PALERMO – Prima nel 1996, poi nel 2010 e infine nel 2020: è la terza volta che le cronache giudiziarie si occupano di Santo Sottile, ormai arrivato quasi alla soglia dei settant’anni.
Stamani i finanzieri del Gruppo Palermo lo hanno arrestato per usura. Assieme al figlio prestava soldi, così sostiene l’accusa, con prestiti del 520% annui.
La prima volta finì in carcere nel Natale del 1996, pochi mesi dopo l’arresto di Giovanni Brusca, il boia di San Giuseppe Jato, di cui Sottile era accusato di essere un favoreggiatore.
Nel 2010 venne fuori la storia che Brusca minacciava Sottile, ma il capomafia fu assolto assieme al cugino dall’accusa di tentata violenza privata.

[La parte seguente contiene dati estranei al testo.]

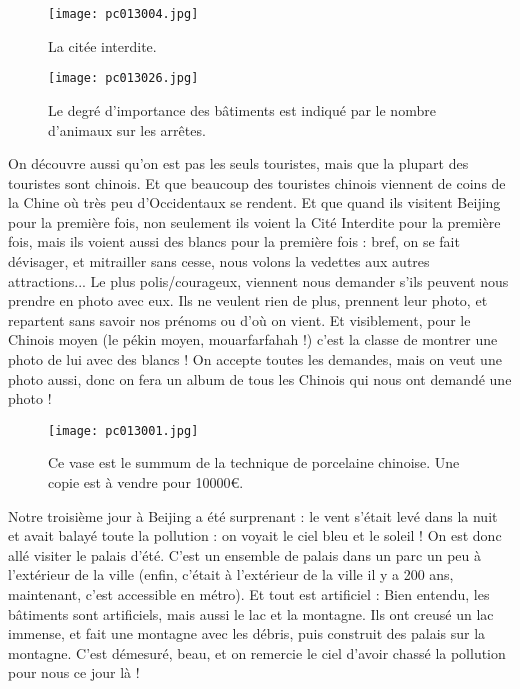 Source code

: \documentclass{book}
\begin{document}
\begin{figure}[H]
\centering
\texttt{[image: pc013004.jpg]}
\caption*{ La citée interdite.}
\end{figure}


\begin{figure}[H]
\centering
\texttt{[image: pc013026.jpg]}
\caption*{ Le degré d'importance des bâtiments est indiqué par le nombre d'animaux sur les arrêtes.}
\end{figure}

On découvre aussi qu'on est pas les seuls touristes, mais que la plupart des touristes sont chinois. Et que beaucoup des touristes chinois viennent de coins de la Chine où très peu d'Occidentaux se rendent. Et que quand ils visitent Beijing pour la première fois, non seulement ils voient la Cité Interdite pour la première fois, mais ils voient aussi des blancs pour la première fois : bref, on se fait dévisager, et mitrailler sans cesse, nous volons la vedettes aux autres attractions... Le plus polis/courageux, viennent nous demander s'ils peuvent nous prendre en photo avec eux. Ils ne veulent rien de plus, prennent leur photo, et repartent sans savoir nos prénoms ou d'où on vient. Et visiblement, pour le Chinois moyen (le pékin moyen, mouarfarfahah !) c'est la classe de montrer une photo de lui avec des blancs ! On accepte toutes les demandes, mais on veut une photo aussi, donc on fera un album de tous les Chinois qui nous ont demandé une photo !


\begin{figure}[H]
\centering
\texttt{[image: pc013001.jpg]}
\caption*{ Ce vase est le summum de la technique de porcelaine chinoise. Une copie est à vendre pour 10000\euro.}
\end{figure}

Notre troisième jour à Beijing a été surprenant : le vent s'était levé dans la nuit et avait balayé toute la pollution : on voyait le ciel bleu et le soleil ! On est donc allé visiter le palais d'été. C'est un ensemble de palais dans un parc un peu à l'extérieur de la ville (enfin, c'était à l'extérieur de la ville il y a 200 ans, maintenant, c'est accessible en métro). Et tout est artificiel : Bien entendu, les bâtiments sont artificiels, mais aussi le lac et la montagne. Ils ont creusé un lac immense, et fait une montagne avec les débris, puis construit des palais sur la montagne. C'est démesuré, beau, et on remercie le ciel d'avoir chassé la pollution pour nous ce jour là !
\end{document}
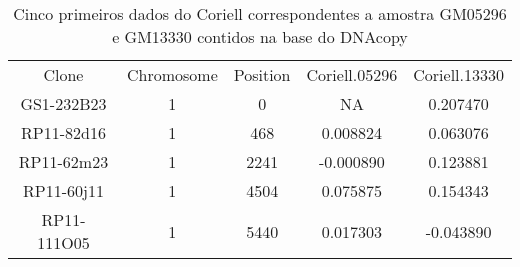 \begin{table}[h]
 \centering
 {\renewcommand\arraystretch{1.25}
 \caption{Cinco primeiros dados do Coriell correspondentes a amostra GM05296 e GM13330 contidos na base do DNAcopy}
 \label{tab:tabela-2-dados}
 \begin{tabular}{ l l l l l }
  \cline{1-1}\cline{2-2}\cline{3-3}\cline{4-4}\cline{5-5}  
    \multicolumn{1}{c}{Clone \centering } &
    \multicolumn{1}{c}{Chromosome \centering } &
    \multicolumn{1}{c}{Position \centering } &
    \multicolumn{1}{c}{Coriell.05296 \centering } &
    \multicolumn{1}{c}{Coriell.13330 \centering }
  \\  
  \cline{1-1}\cline{2-2}\cline{3-3}\cline{4-4}\cline{5-5}  
    \multicolumn{1}{c}{GS1-232B23 \centering } &
    \multicolumn{1}{c}{1 \centering } &
    \multicolumn{1}{c}{0 \centering } &
    \multicolumn{1}{c}{NA \centering } &
    \multicolumn{1}{c}{0.207470 \centering }
  \\  
  \cline{1-1}\cline{2-2}\cline{3-3}\cline{4-4}\cline{5-5}  
    \multicolumn{1}{c}{RP11-82d16 \centering } &
    \multicolumn{1}{c}{1 \centering } &
    \multicolumn{1}{c}{468 \centering } &
    \multicolumn{1}{c}{0.008824 \centering } &
    \multicolumn{1}{c}{0.063076 \centering }
  \\  
  \cline{1-1}\cline{2-2}\cline{3-3}\cline{4-4}\cline{5-5}  
    \multicolumn{1}{c}{RP11-62m23 \centering } &
    \multicolumn{1}{c}{1 \centering } &
    \multicolumn{1}{c}{2241 \centering } &
    \multicolumn{1}{c}{-0.000890 \centering } &
    \multicolumn{1}{c}{0.123881 \centering }
  \\  
  \cline{1-1}\cline{2-2}\cline{3-3}\cline{4-4}\cline{5-5}  
    \multicolumn{1}{c}{RP11-60j11 \centering } &
    \multicolumn{1}{c}{1 \centering } &
    \multicolumn{1}{c}{4504 \centering } &
    \multicolumn{1}{c}{0.075875 \centering } &
    \multicolumn{1}{c}{0.154343 \centering }
  \\  
  \cline{1-1}\cline{2-2}\cline{3-3}\cline{4-4}\cline{5-5}  
    \multicolumn{1}{c}{RP11-111O05 \centering } &
    \multicolumn{1}{c}{1 \centering } &
    \multicolumn{1}{c}{5440 \centering } &
    \multicolumn{1}{c}{0.017303 \centering } &
    \multicolumn{1}{c}{-0.043890 \centering }
  \\  
  \hline

 \end{tabular} }
\end{table} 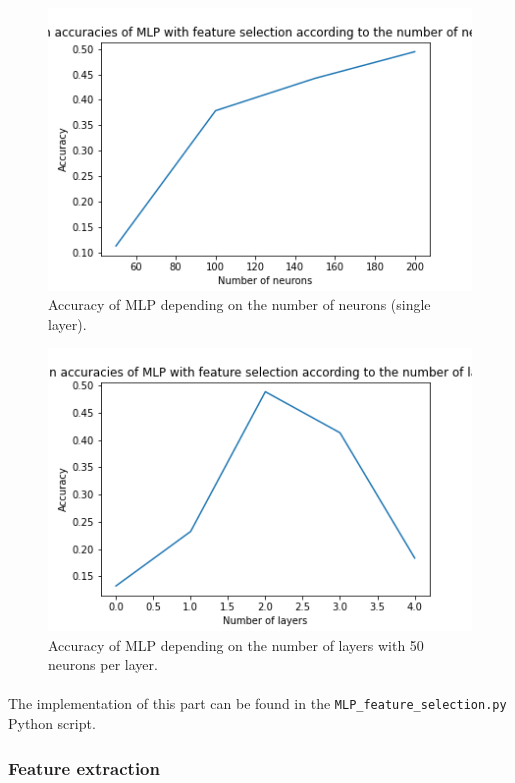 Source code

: \documentclass[a4paper, 11pt, oneside]{article}
\begin{document}
\begin{figure}[H]
\centering
\includegraphics[scale=0.4]{mlp/MLP_feature_selection_neurons.png}
\caption{Accuracy of MLP depending on the number of neurons (single layer).}
\label{fig:mlp-feature-selection-neurons}
\end{figure}

\begin{figure}[H]
\centering
\includegraphics[scale=0.4]{mlp/MLP_feature_selection_layers.png}
\caption{Accuracy of MLP depending on the number of layers with 50 neurons per layer.}
\label{fig:mlp-feature-selection-layers}
\end{figure}

\paragraph{}The implementation of this part can be found in the \texttt{MLP\_feature\_selection.py} Python script.

\subsubsection{Feature extraction} \label{subsubsec:mlp-feature-extraction}
\end{document}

L’ipotesi è che avesse cercato di riprendersi con le minacce due appartamenti in via Pitrè, a Palermo.
L’indagine era nata nel 2010 quando gli investigatori captarono la conversazione fra il cognato di Brusca con la moglie del pentito. I carabinieri passarono al setaccio la sua corrispondenza e trovarono una lettera indirizzata all’imprenditore Sottile. I toni erano minacciosi.
L’ex capomafia pretendeva la restituzione di diversi beni: “Divento una bestia più di quanto non lo sono stato nel mio passato”, “sono disposto ad arrivare fino in fondo, costi quel che costi, e non mi riferisco alle vie legali”. In Tribunale, però, l’accusa non resse. Successivamente gli trovarono in carcere una pendrive con le indicazioni per le ristrutturazioni di una casa a San Giuseppe Jato. Il suo programma di protezione traballò, ma alla fine fu perdonato.